Description zahra 2016-03-06 04:20:42 UTC
Created attachment 123331 [details]
the xml file which contains some sayings of prophet mohammad and his progeny peace be upon them which is persian translation.

hi every one. 
i have a valuable document which contains persian translations of some sayings and narrations of prophet mohammad and his progeny peace be upon them. 
the file is in xml format. 
when i try to open it with libreoffice, the persian parts of my documents are completely unreadible and are not displayed in persian characters! 
no matter if i open libreoffice writer, in the file menu i select open, press control+o to activate the open menu. 
or when the file is selected, right click on it and in the open with submenu, select libreoffice writer. 
libreoffice does not recognize the encoding and even does not ask to which encoding should it use to open this file properly! 
as a result, the persian parts of my document, is completely unreadible! 
i tested this in open office. 
when i selected file, right click on it and in the open with submenu choosed open office writer, open office asked me about encoding, font and language and finally could open my file properly! 
steps to reproduce: 
1/ right click in the document which i attached. 
2/ from open with which is submenu, select libreoffice writer and open the document. 
3/ do the same for open office and compare the result. 
current behaviour: libreoffice does not recognize the encoding of persian parts, cant show it properly and even does not ask for choosing encoding. 
expected behaviour: libreoffice recognizes the persian encoding, or at least ask me about what encoding should it use. 
in open office: if i select open in the file menu or press control+o and open this file i get the error: 
general input output error. 
when i right click on my file, (by the way, i use the application key and select open with which is submenu)
and select open office writer for openning my file, open office asks about encoding, font and language, and finally shows the file properly.
i tested many versions of libreoffice and the result was the same. 
this bug is critical for me. 
thanks and i request devine mercy and blessings for you.
Comment 1 Robinson Tryon (qubit) 2016-03-06 06:27:05 UTC
TESTING with Ubuntu 14.04 64bit +
LO 5.2.0.0.alpha0+ (2016-02-24_23:58:47)

(In reply to zahra from comment #0)
> Document: attachment 123331 [details]
> ...
> when i try to open it with libreoffice, the persian parts of my documents
> are completely unreadible and are not displayed in persian characters!
> ...
> steps to reproduce: 
> 1/ right click in the document which i attached. 
> 2/ from open with which is submenu, select libreoffice writer and open the
> document. 

I'll use the alternate steps ("in the file menu i select open, press control+o to activate the open menu.")

> ...
> current behaviour: libreoffice does not recognize the encoding of persian
> parts, cant show it properly and even does not ask for choosing encoding. 
> expected behaviour: libreoffice recognizes the persian encoding, or at least
> ask me about what encoding should it use. 

I'm not sure which sections of the document are Persian/supposed to render as Persian.

zahra: Please attach a couple of screenshots showing 
1) How you expect the document to render (or at least the text)
2) How LibreOffice is rendering the document

Please feel free to crop the screenshots, add some (thin) red circles around important parts, etc.
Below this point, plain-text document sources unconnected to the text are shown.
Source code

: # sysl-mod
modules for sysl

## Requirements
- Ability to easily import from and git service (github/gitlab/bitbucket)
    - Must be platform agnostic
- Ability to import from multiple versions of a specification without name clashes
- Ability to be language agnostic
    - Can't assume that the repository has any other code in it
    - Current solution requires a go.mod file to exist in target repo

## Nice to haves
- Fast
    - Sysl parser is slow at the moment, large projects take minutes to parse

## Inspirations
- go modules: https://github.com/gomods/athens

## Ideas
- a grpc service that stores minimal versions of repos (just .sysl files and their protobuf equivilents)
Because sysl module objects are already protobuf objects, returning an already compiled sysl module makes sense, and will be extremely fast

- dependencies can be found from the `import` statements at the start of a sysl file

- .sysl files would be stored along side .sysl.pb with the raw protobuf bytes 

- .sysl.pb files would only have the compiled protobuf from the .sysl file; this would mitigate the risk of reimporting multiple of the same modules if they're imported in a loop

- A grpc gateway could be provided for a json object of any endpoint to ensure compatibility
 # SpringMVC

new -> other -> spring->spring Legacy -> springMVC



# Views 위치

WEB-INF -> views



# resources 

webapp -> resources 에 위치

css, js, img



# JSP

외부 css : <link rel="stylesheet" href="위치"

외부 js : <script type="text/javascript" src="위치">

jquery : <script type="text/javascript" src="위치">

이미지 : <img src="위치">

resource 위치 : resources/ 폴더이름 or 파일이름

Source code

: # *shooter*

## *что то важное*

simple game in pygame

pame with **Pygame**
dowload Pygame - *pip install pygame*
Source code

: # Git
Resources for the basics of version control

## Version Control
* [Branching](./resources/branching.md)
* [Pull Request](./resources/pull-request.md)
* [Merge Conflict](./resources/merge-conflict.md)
Anything that helps us to focus-in on the specific problem makes triage go much more quickly!

Bonus: If you can demonstrate the problem with a 1- or 2-page document, that really helps. Simple, simple examples are our favorite!

Status -> NEEDINFO
Comment 2 zahra 2016-03-06 07:20:19 UTC
hi. 
as i mentioned libreoffice does not recognize the encoding and even does not ask me which encoding should it use for openning this xml file! 
by the way, forgive me to forgot to mention that the encoding of this document is UTF8
compare it with open office as i mentioned. 
open wich is submenu and select the open office writer in the submenu. 
then select the encoding utf_8 and open it. 
you can observe the result and the difference. 
thanks for your attention.
Comment 3 zahra 2016-03-06 07:22:04 UTC Comment hidden (obsolete)
Comment 4 Pedro 2016-03-06 10:49:46 UTC
(In reply to Robinson Tryon (qubit) from comment #1)
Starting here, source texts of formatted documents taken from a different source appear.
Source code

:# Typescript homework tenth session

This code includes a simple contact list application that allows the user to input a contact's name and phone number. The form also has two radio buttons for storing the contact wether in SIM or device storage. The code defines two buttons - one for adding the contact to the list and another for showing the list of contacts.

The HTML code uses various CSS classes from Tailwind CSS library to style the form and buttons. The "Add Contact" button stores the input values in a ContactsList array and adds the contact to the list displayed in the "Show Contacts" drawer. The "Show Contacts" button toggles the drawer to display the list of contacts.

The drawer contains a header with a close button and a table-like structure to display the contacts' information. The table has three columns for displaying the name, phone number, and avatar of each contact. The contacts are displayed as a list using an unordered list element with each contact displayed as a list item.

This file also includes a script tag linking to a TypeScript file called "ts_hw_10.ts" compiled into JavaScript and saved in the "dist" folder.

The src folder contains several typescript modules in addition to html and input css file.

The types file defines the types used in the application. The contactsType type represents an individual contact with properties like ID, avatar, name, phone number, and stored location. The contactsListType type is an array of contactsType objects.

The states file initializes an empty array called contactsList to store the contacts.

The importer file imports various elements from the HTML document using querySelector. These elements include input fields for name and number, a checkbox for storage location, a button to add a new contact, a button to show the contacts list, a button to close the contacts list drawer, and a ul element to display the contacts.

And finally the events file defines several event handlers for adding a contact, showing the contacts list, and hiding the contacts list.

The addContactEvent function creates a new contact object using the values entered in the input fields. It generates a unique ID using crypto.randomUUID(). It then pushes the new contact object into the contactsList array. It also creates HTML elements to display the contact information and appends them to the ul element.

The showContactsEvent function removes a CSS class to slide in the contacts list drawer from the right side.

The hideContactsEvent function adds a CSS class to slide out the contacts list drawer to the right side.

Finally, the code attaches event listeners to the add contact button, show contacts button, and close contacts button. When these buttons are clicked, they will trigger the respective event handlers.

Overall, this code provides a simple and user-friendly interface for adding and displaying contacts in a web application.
> I'm not sure which sections of the document are Persian/supposed to render
> as Persian.

Everything between two open and close tags e.g. 

<Hadis>?? ???? ?????? ???? ?? ?????? ?? ???? ????? ????? ? ??? ?????? ?? ??????? ? ?? ?? ??? ??????.</Hadis>

You can open the xml file with any browser to check (tested with IE11 and Firefox ESR 38.6.1 under Win 10 x64)

> zahra: Please attach a couple of screenshots showing 
> 1) How you expect the document to render (or at least the text)
> 2) How LibreOffice is rendering the document

Zahra is blind so she can not work with images. The attached file is a good example.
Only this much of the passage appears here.